American software company

Progress Software Corporation is an American public company that produces software for creating and deploying business applications. It is founded in Burlington, Massachusetts, and has offices in 16 countries as of 2024.

== History ==
Progress Software was co-founded by several MIT graduates, including Joseph W. Alsop, Clyde Kessel, and Chip Ziering in 1981. It was originally called Data Language Corporation.

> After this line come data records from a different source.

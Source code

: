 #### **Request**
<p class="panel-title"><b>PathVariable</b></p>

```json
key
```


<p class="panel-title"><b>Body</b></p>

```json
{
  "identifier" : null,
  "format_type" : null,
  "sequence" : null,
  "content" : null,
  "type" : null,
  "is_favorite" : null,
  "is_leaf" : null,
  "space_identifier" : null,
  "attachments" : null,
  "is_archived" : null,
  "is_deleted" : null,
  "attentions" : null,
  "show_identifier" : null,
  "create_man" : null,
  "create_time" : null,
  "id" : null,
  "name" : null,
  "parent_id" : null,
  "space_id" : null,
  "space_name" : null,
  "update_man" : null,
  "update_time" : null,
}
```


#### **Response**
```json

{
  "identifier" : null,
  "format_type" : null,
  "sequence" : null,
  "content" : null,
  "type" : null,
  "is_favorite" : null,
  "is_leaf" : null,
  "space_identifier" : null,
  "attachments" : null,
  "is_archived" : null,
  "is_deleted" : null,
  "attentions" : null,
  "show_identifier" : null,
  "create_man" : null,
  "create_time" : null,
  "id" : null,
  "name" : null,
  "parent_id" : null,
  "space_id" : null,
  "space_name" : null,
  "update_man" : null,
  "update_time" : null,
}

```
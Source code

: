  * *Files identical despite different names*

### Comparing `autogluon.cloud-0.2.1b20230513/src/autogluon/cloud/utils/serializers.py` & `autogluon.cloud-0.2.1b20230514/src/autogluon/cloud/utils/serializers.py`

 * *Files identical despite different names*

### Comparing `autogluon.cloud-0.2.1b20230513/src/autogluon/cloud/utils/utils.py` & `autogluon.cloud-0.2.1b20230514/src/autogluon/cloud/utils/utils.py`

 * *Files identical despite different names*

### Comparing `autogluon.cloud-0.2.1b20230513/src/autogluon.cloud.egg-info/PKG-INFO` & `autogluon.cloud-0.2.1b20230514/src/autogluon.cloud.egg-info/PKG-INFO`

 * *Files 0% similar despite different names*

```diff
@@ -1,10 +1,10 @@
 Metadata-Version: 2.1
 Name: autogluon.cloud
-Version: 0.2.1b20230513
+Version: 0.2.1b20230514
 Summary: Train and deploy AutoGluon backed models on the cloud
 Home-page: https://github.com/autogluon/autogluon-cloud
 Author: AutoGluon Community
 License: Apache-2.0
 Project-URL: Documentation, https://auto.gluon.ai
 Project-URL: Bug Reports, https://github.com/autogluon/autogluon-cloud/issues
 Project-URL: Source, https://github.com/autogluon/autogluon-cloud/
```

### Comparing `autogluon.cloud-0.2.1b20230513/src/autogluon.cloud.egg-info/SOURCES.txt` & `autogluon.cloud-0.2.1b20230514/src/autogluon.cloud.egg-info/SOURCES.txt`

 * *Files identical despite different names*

In 1984, Data Language released its first commercial version of the PROGRESS ADE for Unix and the following year unveiled a version for MS-DOS. In 1987, the company had released PROGRESS software for computer networks and the VAX/VMS (a Digital Equipment platform) and CTOS/BTOS operating systems. At the same year, the company changed its name to Progress Software Corporation to reflect the name of its software.

== Products ==
Some of the company's products include:
- Kemp LoadMaster - Load Balancer
- Flowmon - Network monitoring system
- Opsmith - Devops automation

- Chef - Devops automation

- Telerik
  - Kendo UI - UI tools for .NET development.
  - Test Studio - software test automation tool – test automation.
  - SiteFinity - Content Management System
  - Fiddler - Web debugging proxy tool

- OpenEdge - Application Development – platform for building business applications and database management system.

- ShareFile
- Automate MFT
- MOVEit
- WS_FTP

- MarkLogic
- Data Platform
- Agentic RAG
- Semaphore
- DataDirect
- Corticon

- Podio
- Domo

== Data breaches ==
In 2023, a security vulnerability in Progress-owned file transfer software MOVEit was exploited in a data breach affecting various companies and government organizations. A running total maintained by cybersecurity company Emsisoft showed that more than 2,500 organizations were known to have been impacted as of October 25, 2023 with more than 80 percent of those organizations being US-based. The cybercriminal organization Clop was alleged to have been partially responsible for the attacks, and claimed responsibility for breaches of 1st Source, the BBC, British Airways, the New York City Department of Education, Putnam Investments, and Shell among others.